▶ **Listed records**:

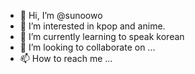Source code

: - 👋 Hi, I’m @sunoowo 
- 👀 I’m interested in kpop and anime.
- 🌱 I’m currently learning to speak korean
- 💞️ I’m looking to collaborate on ...
- 📫 How to reach me ...

<!---
sunoowo/sunoowo is a ✨ special ✨ repository because its `README.md` (this file) appears on your GitHub profile.
You can click the Preview link to take a look at your changes.
--->
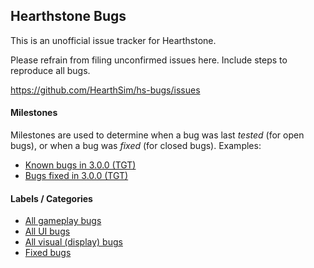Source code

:## Hearthstone Bugs

This is an unofficial issue tracker for Hearthstone.

Please refrain from filing unconfirmed issues here.
Include steps to reproduce all bugs.

https://github.com/HearthSim/hs-bugs/issues

#### Milestones

Milestones are used to determine when a bug was last *tested*
(for open bugs), or when a bug was *fixed* (for closed bugs).
Examples:
* [Known bugs in 3.0.0 (TGT)](https://github.com/HearthSim/hs-bugs/milestones/3.0.0.9786)
* [Bugs fixed in 3.0.0 (TGT)](https://github.com/HearthSim/hs-bugs/issues?q=milestone%3A3.0.0.9786+is%3Aclosed)

#### Labels / Categories

* [All gameplay bugs](https://github.com/HearthSim/hs-bugs/labels/gameplay)
* [All UI bugs](https://github.com/HearthSim/hs-bugs/labels/visual)
* [All visual (display) bugs](https://github.com/HearthSim/hs-bugs/labels/display)
* [Fixed bugs](https://github.com/HearthSim/hs-bugs/issues?q=is%3Aissue+label%3Afixed+is%3Aclosed)
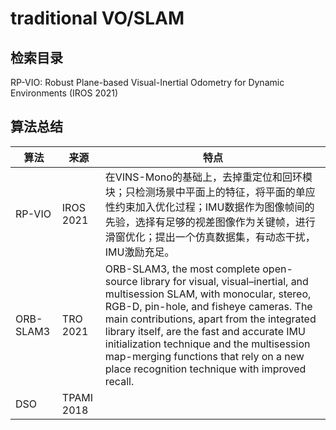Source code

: # traditional VO/SLAM

## 检索目录

RP-VIO: Robust Plane-based Visual-Inertial Odometry for Dynamic Environments (IROS 2021)

## 算法总结

| 算法        | 来源         | 特点                                                                                                                                                                                                                                                                                                                                                                                                          |
| --------- | ---------- | ----------------------------------------------------------------------------------------------------------------------------------------------------------------------------------------------------------------------------------------------------------------------------------------------------------------------------------------------------------------------------------------------------------- |
| RP-VIO    | IROS 2021  | 在VINS-Mono的基础上，去掉重定位和回环模块；只检测场景中平面上的特征，将平面的单应性约束加入优化过程；IMU数据作为图像帧间的先验，选择有足够的视差图像作为关键帧，进行滑窗优化；提出一个仿真数据集，有动态干扰，IMU激励充足。                                                                                                                                                                                                                                                                                       |
| ORB-SLAM3 | TRO 2021   | ORB-SLAM3, the most complete open-source library for visual, visual–inertial, and multisession SLAM, with monocular, stereo, RGB-D, pin-hole, and fisheye cameras. The main contributions, apart from the integrated library itself, are the fast and accurate IMU initialization technique and the multisession map-merging functions that rely on a new place recognition technique with improved recall. |
| DSO       | TPAMI 2018 |                                                                                                                                                                                                                                                                                                                                                                                                             |

###
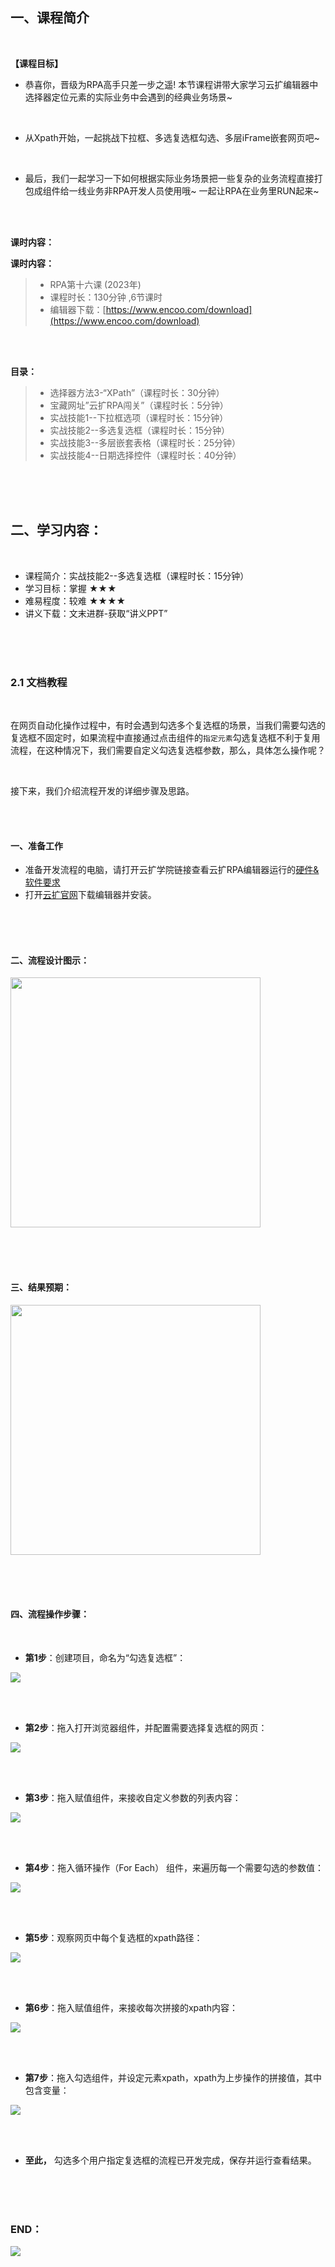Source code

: 

<br><br>

## 一、课程简介

<br>

**【课程目标】**

* 恭喜你，晋级为RPA高手只差一步之遥! 本节课程讲带大家学习云扩编辑器中选择器定位元素的实际业务中会遇到的经典业务场景~ 

<br>

* 从Xpath开始，一起挑战下拉框、多选复选框勾选、多层iFrame嵌套网页吧~

<br>

* 最后，我们一起学习一下如何根据实际业务场景把一些复杂的业务流程直接打包成组件给一线业务非RPA开发人员使用哦~ 一起让RPA在业务里RUN起来~ 




<br><br>

**课时内容：**

**课时内容：**

> * RPA第十六课 (2023年)
> * 课程时长：130分钟 ,6节课时
> * 编辑器下载：[https://www.encoo.com/download](https://www.encoo.com/download)

<br><br>


**目录：**

> * 选择器方法3-“XPath”（课程时长：30分钟）
> * 宝藏网址”云扩RPA闯关”（课程时长：5分钟）
> * 实战技能1--下拉框选项（课程时长：15分钟）
> * 实战技能2--多选复选框（课程时长：15分钟）
> * 实战技能3--多层嵌套表格（课程时长：25分钟）
> * 实战技能4--日期选择控件（课程时长：40分钟）


<br><br><br>


##  二、学习内容：

<br>

* 课程简介：实战技能2--多选复选框（课程时长：15分钟）
* 学习目标：掌握 ★★★
* 难易程度：较难 ★★★★
* 讲义下载：文末进群-获取“讲义PPT”

<br><br><br>


### 2.1 文档教程 

<br>

在网页自动化操作过程中，有时会遇到勾选多个复选框的场景，当我们需要勾选的复选框不固定时，如果流程中直接通过点击组件的`指定元素`勾选复选框不利于复用流程，在这种情况下，我们需要自定义勾选复选框参数，那么，具体怎么操作呢？

<br>

接下来，我们介绍流程开发的详细步骤及思路。

<br><br>

#### 一、准备工作

* 准备开发流程的电脑，请打开云扩学院链接查看云扩RPA编辑器运行的[硬件&软件要求](https://academy.encoo.com/wiki/Studio/quickStart/HarewareAndSoftwareRequirements.md?%EF%BC%89%E3%80%82)
* 打开[云扩官网](https://www.encoo.com/)下载编辑器并安装。

<br><br><br>

#### 二、流程设计图示：

<img width = '400'  src ="https://doria-encooacademyimages.oss-cn-shanghai.aliyuncs.com/2023/02/02/16753307841565.jpg"/>

<br><br><br>

#### 三、结果预期：

<img width = '400'  src ="https://doria-encooacademyimages.oss-cn-shanghai.aliyuncs.com/2023/02/02/16753308202751.jpg"/>

<br><br><br>

#### 四、流程操作步骤：

<br>

* **第1步**：创建项目，命名为“勾选复选框”：

![](https://doria-encooacademyimages.oss-cn-shanghai.aliyuncs.com/2023/02/02/16753308622554.jpg)


<br><br>

* **第2步**：拖入打开浏览器组件，并配置需要选择复选框的网页：

![](https://doria-encooacademyimages.oss-cn-shanghai.aliyuncs.com/2023/02/02/16753308769994.jpg)

<br><br>

* **第3步**：拖入赋值组件，来接收自定义参数的列表内容：

![](https://doria-encooacademyimages.oss-cn-shanghai.aliyuncs.com/2023/02/02/16753308926590.jpg)

<br><br>


* **第4步**：拖入循环操作（For Each） 组件，来遍历每一个需要勾选的参数值：

![](https://doria-encooacademyimages.oss-cn-shanghai.aliyuncs.com/2023/02/02/16753309076399.jpg)


<br><br>

* **第5步**：观察网页中每个复选框的xpath路径：

![](https://doria-encooacademyimages.oss-cn-shanghai.aliyuncs.com/2023/02/02/16753309386162.jpg)


<br><br>

* **第6步**：拖入赋值组件，来接收每次拼接的xpath内容：

![](https://doria-encooacademyimages.oss-cn-shanghai.aliyuncs.com/2023/02/02/16753309561244.jpg)


<br><br>

* **第7步**：拖入勾选组件，并设定元素xpath，xpath为上步操作的拼接值，其中包含变量：

![](https://doria-encooacademyimages.oss-cn-shanghai.aliyuncs.com/2023/02/02/16753309953524.jpg)

<br><br>


* **至此，** 勾选多个用户指定复选框的流程已开发完成，保存并运行查看结果。

<br><br><br>

### END：

![](https://doria-encooacademyimages.oss-cn-shanghai.aliyuncs.com/2022/12/29/16723050031273.jpg)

▶ **What is needed**: Repeat each record exactly as shown above, dropping all images.

▶ **Response**:
Source code

: - 👋 Hi, I’m @sunoowo 
- 👀 I’m interested in kpop and anime.
- 🌱 I’m currently learning to speak korean
- 💞️ I’m looking to collaborate on ...
- 📫 How to reach me ...

<!---
sunoowo/sunoowo is a ✨ special ✨ repository because its `README.md` (this file) appears on your GitHub profile.
You can click the Preview link to take a look at your changes.
--->
Source code

:## Hearthstone Bugs

This is an unofficial issue tracker for Hearthstone.

Please refrain from filing unconfirmed issues here.
Include steps to reproduce all bugs.

https://github.com/HearthSim/hs-bugs/issues

#### Milestones

Milestones are used to determine when a bug was last *tested*
(for open bugs), or when a bug was *fixed* (for closed bugs).
Examples:
* [Known bugs in 3.0.0 (TGT)](https://github.com/HearthSim/hs-bugs/milestones/3.0.0.9786)
* [Bugs fixed in 3.0.0 (TGT)](https://github.com/HearthSim/hs-bugs/issues?q=milestone%3A3.0.0.9786+is%3Aclosed)

#### Labels / Categories

* [All gameplay bugs](https://github.com/HearthSim/hs-bugs/labels/gameplay)
* [All UI bugs](https://github.com/HearthSim/hs-bugs/labels/visual)
* [All visual (display) bugs](https://github.com/HearthSim/hs-bugs/labels/display)
* [Fixed bugs](https://github.com/HearthSim/hs-bugs/issues?q=is%3Aissue+label%3Afixed+is%3Aclosed)
Source code

: # traditional VO/SLAM

## 检索目录

RP-VIO: Robust Plane-based Visual-Inertial Odometry for Dynamic Environments (IROS 2021)

## 算法总结

| 算法        | 来源         | 特点                                                                                                                                                                                                                                                                                                                                                                                                          |
| --------- | ---------- | ----------------------------------------------------------------------------------------------------------------------------------------------------------------------------------------------------------------------------------------------------------------------------------------------------------------------------------------------------------------------------------------------------------- |
| RP-VIO    | IROS 2021  | 在VINS-Mono的基础上，去掉重定位和回环模块；只检测场景中平面上的特征，将平面的单应性约束加入优化过程；IMU数据作为图像帧间的先验，选择有足够的视差图像作为关键帧，进行滑窗优化；提出一个仿真数据集，有动态干扰，IMU激励充足。                                                                                                                                                                                                                                                                                       |
| ORB-SLAM3 | TRO 2021   | ORB-SLAM3, the most complete open-source library for visual, visual–inertial, and multisession SLAM, with monocular, stereo, RGB-D, pin-hole, and fisheye cameras. The main contributions, apart from the integrated library itself, are the fast and accurate IMU initialization technique and the multisession map-merging functions that rely on a new place recognition technique with improved recall. |
| DSO       | TPAMI 2018 |                                                                                                                                                                                                                                                                                                                                                                                                             |

###
Source code

: 

<br><br>

## 一、课程简介

<br>

**【课程目标】**

* 恭喜你，晋级为RPA高手只差一步之遥! 本节课程讲带大家学习云扩编辑器中选择器定位元素的实际业务中会遇到的经典业务场景~ 

<br>

* 从Xpath开始，一起挑战下拉框、多选复选框勾选、多层iFrame嵌套网页吧~

<br>

* 最后，我们一起学习一下如何根据实际业务场景把一些复杂的业务流程直接打包成组件给一线业务非RPA开发人员使用哦~ 一起让RPA在业务里RUN起来~ 




<br><br>

**课时内容：**

**课时内容：**

> * RPA第十六课 (2023年)
> * 课程时长：130分钟 ,6节课时
> * 编辑器下载：[https://www.encoo.com/download](https://www.encoo.com/download)

<br><br>


**目录：**

> * 选择器方法3-“XPath”（课程时长：30分钟）
> * 宝藏网址”云扩RPA闯关”（课程时长：5分钟）
> * 实战技能1--下拉框选项（课程时长：15分钟）
> * 实战技能2--多选复选框（课程时长：15分钟）
> * 实战技能3--多层嵌套表格（课程时长：25分钟）
> * 实战技能4--日期选择控件（课程时长：40分钟）


<br><br><br>


##  二、学习内容：

<br>

* 课程简介：实战技能2--多选复选框（课程时长：15分钟）
* 学习目标：掌握 ★★★
* 难易程度：较难 ★★★★
* 讲义下载：文末进群-获取“讲义PPT”

<br><br><br>


### 2.1 文档教程 

<br>

在网页自动化操作过程中，有时会遇到勾选多个复选框的场景，当我们需要勾选的复选框不固定时，如果流程中直接通过点击组件的`指定元素`勾选复选框不利于复用流程，在这种情况下，我们需要自定义勾选复选框参数，那么，具体怎么操作呢？

<br>

接下来，我们介绍流程开发的详细步骤及思路。

<br><br>

#### 一、准备工作

* 准备开发流程的电脑，请打开云扩学院链接查看云扩RPA编辑器运行的[硬件&软件要求](https://academy.encoo.com/wiki/Studio/quickStart/HarewareAndSoftwareRequirements.md?%EF%BC%89%E3%80%82)
* 打开[云扩官网](https://www.encoo.com/)下载编辑器并安装。

<br><br><br>

#### 二、流程设计图示：

<img width = '400'  src ="https://doria-encooacademyimages.oss-cn-shanghai.aliyuncs.com/2023/02/02/16753307841565.jpg"/>

<br><br><br>

#### 三、结果预期：

<img width = '400'  src ="https://doria-encooacademyimages.oss-cn-shanghai.aliyuncs.com/2023/02/02/16753308202751.jpg"/>

<br><br><br>

#### 四、流程操作步骤：

<br>

* **第1步**：创建项目，命名为“勾选复选框”：

![](https://doria-encooacademyimages.oss-cn-shanghai.aliyuncs.com/2023/02/02/16753308622554.jpg)


<br><br>

* **第2步**：拖入打开浏览器组件，并配置需要选择复选框的网页：

![](https://doria-encooacademyimages.oss-cn-shanghai.aliyuncs.com/2023/02/02/16753308769994.jpg)

<br><br>

* **第3步**：拖入赋值组件，来接收自定义参数的列表内容：

![](https://doria-encooacademyimages.oss-cn-shanghai.aliyuncs.com/2023/02/02/16753308926590.jpg)

<br><br>


* **第4步**：拖入循环操作（For Each） 组件，来遍历每一个需要勾选的参数值：

![](https://doria-encooacademyimages.oss-cn-shanghai.aliyuncs.com/2023/02/02/16753309076399.jpg)


<br><br>

* **第5步**：观察网页中每个复选框的xpath路径：

![](https://doria-encooacademyimages.oss-cn-shanghai.aliyuncs.com/2023/02/02/16753309386162.jpg)


<br><br>

* **第6步**：拖入赋值组件，来接收每次拼接的xpath内容：

![](https://doria-encooacademyimages.oss-cn-shanghai.aliyuncs.com/2023/02/02/16753309561244.jpg)


<br><br>

* **第7步**：拖入勾选组件，并设定元素xpath，xpath为上步操作的拼接值，其中包含变量：

![](https://doria-encooacademyimages.oss-cn-shanghai.aliyuncs.com/2023/02/02/16753309953524.jpg)

<br><br>


* **至此，** 勾选多个用户指定复选框的流程已开发完成，保存并运行查看结果。

<br><br><br>

### END：

![](https://doria-encooacademyimages.oss-cn-shanghai.aliyuncs.com/2022/12/29/16723050031273.jpg)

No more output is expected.